## Record excerpts

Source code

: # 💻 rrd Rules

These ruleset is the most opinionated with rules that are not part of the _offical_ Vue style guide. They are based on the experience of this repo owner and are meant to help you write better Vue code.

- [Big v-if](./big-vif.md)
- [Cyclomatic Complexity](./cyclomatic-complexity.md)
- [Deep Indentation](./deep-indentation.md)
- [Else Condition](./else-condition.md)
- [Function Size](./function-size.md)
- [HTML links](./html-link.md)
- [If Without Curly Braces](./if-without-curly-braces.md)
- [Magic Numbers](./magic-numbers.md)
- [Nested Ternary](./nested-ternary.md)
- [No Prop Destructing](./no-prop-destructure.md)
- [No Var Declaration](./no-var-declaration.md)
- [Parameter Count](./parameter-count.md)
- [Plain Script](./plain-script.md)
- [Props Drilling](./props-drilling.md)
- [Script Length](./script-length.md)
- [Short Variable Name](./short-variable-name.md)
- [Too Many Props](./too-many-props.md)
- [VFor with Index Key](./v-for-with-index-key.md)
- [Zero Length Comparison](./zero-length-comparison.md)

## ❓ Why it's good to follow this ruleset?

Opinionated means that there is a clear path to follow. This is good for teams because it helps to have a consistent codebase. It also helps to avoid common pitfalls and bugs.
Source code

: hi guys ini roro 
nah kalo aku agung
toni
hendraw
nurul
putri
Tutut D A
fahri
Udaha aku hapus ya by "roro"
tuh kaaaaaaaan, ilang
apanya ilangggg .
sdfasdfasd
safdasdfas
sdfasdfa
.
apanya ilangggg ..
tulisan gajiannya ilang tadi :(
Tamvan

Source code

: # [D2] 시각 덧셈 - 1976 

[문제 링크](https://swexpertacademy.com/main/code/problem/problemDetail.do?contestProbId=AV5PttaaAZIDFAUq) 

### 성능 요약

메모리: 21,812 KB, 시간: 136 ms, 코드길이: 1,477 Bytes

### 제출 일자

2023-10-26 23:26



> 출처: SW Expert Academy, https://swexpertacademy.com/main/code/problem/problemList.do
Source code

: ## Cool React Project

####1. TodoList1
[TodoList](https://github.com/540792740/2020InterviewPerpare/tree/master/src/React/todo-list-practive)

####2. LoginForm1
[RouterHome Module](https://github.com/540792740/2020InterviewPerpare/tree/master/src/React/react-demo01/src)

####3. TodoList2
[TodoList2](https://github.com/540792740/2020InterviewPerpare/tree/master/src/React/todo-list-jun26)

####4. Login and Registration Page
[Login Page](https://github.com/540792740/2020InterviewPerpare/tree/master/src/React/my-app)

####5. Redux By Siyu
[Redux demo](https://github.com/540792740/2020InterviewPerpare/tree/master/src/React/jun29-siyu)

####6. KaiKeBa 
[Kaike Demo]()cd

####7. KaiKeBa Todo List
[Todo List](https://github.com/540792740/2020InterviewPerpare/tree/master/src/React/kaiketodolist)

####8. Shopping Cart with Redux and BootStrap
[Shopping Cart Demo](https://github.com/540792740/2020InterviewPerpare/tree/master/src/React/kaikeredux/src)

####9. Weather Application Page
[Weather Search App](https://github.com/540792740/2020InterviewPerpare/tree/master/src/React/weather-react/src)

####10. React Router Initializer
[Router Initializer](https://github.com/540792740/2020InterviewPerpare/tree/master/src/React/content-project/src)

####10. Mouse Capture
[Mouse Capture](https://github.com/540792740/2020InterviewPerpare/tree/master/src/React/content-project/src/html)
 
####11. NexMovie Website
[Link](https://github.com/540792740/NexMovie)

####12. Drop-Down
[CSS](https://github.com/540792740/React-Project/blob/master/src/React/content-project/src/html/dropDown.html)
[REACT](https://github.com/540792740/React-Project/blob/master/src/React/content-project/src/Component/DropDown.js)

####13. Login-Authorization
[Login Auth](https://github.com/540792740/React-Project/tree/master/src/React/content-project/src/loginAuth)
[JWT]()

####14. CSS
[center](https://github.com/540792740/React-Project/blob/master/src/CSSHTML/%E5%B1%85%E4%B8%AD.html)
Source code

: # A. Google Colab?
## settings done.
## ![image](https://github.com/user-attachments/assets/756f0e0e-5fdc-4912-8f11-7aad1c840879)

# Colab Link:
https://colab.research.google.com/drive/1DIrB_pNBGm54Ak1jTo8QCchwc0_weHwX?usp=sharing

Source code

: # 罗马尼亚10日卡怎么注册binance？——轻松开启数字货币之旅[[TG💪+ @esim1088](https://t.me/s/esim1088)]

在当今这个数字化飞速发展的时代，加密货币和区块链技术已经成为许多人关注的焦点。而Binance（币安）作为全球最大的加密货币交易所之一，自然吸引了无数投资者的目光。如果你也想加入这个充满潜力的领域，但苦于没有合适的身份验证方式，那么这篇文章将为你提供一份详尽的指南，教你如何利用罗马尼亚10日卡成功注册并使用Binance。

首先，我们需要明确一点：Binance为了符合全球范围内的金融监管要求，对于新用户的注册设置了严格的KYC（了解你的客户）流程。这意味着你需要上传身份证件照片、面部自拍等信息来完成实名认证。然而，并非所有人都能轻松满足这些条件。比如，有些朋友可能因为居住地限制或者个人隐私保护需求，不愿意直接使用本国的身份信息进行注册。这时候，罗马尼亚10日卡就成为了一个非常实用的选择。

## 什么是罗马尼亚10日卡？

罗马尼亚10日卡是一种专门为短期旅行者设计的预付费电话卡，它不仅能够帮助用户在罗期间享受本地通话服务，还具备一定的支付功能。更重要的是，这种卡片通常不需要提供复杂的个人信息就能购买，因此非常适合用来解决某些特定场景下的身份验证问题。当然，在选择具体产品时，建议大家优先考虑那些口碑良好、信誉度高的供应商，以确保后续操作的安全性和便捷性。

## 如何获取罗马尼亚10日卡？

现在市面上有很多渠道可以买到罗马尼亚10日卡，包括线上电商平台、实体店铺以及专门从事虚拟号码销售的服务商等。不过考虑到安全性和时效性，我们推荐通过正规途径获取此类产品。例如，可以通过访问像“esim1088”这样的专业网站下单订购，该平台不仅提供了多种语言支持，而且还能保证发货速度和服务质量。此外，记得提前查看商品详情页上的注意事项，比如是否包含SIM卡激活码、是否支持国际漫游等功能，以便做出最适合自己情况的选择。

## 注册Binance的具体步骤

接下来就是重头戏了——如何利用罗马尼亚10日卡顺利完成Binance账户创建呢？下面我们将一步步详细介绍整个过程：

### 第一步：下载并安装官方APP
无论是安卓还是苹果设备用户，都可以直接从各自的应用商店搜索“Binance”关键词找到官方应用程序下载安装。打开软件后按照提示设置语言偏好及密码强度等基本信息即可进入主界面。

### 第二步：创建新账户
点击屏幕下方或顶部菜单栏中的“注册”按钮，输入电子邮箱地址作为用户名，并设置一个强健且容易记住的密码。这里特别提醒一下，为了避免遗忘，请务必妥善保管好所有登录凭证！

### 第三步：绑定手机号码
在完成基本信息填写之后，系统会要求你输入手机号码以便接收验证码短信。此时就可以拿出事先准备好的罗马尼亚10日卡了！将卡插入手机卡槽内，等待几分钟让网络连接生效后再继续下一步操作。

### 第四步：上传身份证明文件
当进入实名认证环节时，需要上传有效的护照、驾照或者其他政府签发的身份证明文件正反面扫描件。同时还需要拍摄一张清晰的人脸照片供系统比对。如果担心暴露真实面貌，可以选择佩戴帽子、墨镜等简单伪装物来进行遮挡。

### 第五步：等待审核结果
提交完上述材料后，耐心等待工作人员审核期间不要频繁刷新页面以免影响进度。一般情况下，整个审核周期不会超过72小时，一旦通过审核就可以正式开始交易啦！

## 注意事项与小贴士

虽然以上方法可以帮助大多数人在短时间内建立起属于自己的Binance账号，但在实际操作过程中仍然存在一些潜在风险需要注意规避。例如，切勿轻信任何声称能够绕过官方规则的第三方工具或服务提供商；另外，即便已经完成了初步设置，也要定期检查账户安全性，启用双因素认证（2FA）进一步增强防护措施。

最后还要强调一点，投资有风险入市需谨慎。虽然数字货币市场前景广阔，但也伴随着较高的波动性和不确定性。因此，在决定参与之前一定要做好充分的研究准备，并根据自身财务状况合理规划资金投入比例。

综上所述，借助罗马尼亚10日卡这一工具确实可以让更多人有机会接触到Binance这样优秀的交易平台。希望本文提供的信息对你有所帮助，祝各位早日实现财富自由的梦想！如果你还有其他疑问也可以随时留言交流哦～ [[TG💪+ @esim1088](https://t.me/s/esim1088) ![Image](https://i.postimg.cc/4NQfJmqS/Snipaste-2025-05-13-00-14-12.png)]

## What you have to do
State the count of lines in the data holding the word "problem", adding nothing to it.

## Answer space
2